This generally supports my own view that it depends on the topology and the real or potential scale/scope. In my experience, IS-IS is just all around better in a flat, highly interconnected environment such as an ISP or other broadly scaled network. If you have a very (almost exclusively) heirarchical structure and pretty good control over IP addressing and can use summarization effectively, then OSPF can make your core networking much simpler. On a small network that doesn't look to grow at leaps and bounds, I'd favor OSPF. On a large, complex network or a network that has the potential to grow without any sort of predefined structure (ie, more demand based), then IS-IS is probably your win. Note that this doesn't factor in multiple IS-IS levels, something I don't have a great deal of experience with. Mostly, networks I've been associated with just run one great big, gigantic level 0, though they did also experiment with other configurations. -Wayne On Thu, Nov 10, 2016 at 07:59:12AM +0200, Mark Tinka wrote:
On 9/Nov/16 19:12, Michael Bullut wrote:
Greetings Team,
???While I haven't worked with IS-IS before but the only disadvantage I've encountered with OSPF is that it is resource intensive on the router it is running on which is why only one instance runs on any PE & P device on an ISP network. OSPF is pretty good in handling the core network routing while BGP & EGP handle the last-mile routing between PE & CE devices. BGP & EGP can run on top of OSPF. I came across this *article* <https://routingfreak.wordpress.com/2011/03/05/why-providers-still-prefer-is-is-over-ospf-when-designing-large-flat-topologies/> when scrolling the web a while back and I still want to find out if am the only one who thinks its a matter of choice between the two. Although there isn't distinct 1:1 argument, it's good we discuss it here and figure out why one prefer one over the other *(consider a huge flat network)**.* What say you ladies and gentlemen?

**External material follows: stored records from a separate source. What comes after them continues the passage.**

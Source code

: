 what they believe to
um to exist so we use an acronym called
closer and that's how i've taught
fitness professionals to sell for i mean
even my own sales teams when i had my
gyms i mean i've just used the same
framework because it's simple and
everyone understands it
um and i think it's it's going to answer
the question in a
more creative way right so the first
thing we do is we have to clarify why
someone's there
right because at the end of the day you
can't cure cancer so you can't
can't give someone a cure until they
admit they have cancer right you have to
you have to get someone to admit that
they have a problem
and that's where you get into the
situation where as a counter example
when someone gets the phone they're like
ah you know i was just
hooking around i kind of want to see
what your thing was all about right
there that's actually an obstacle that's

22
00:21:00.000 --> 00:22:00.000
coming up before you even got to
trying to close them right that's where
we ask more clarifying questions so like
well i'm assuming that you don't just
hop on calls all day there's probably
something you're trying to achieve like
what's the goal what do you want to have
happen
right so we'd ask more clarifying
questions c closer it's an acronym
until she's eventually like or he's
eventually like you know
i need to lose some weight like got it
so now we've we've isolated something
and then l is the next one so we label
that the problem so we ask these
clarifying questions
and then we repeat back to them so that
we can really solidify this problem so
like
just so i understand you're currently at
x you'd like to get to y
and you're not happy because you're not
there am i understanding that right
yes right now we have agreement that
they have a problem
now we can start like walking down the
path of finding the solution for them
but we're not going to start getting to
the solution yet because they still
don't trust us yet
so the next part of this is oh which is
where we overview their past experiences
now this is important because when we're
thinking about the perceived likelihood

I've given a talk about this a couple of times since 2008. But our reasons are to choosing IS-IS are:
* No requirement to home everything back to Area 0 (Virtual Links are evil).
* Integrated IPv4/IPv6 protocol support in a single IGP implementation.
* Single level (L2) deployment at scale.
* Scalable TLV structure vs. Options structure for OSPFv2. OSPFv3 employs a TLV structure, however.
* Inherent scaling features, e.g., iSPF, PRC, e.t.c. Some of these may not be available on all vendor implementations.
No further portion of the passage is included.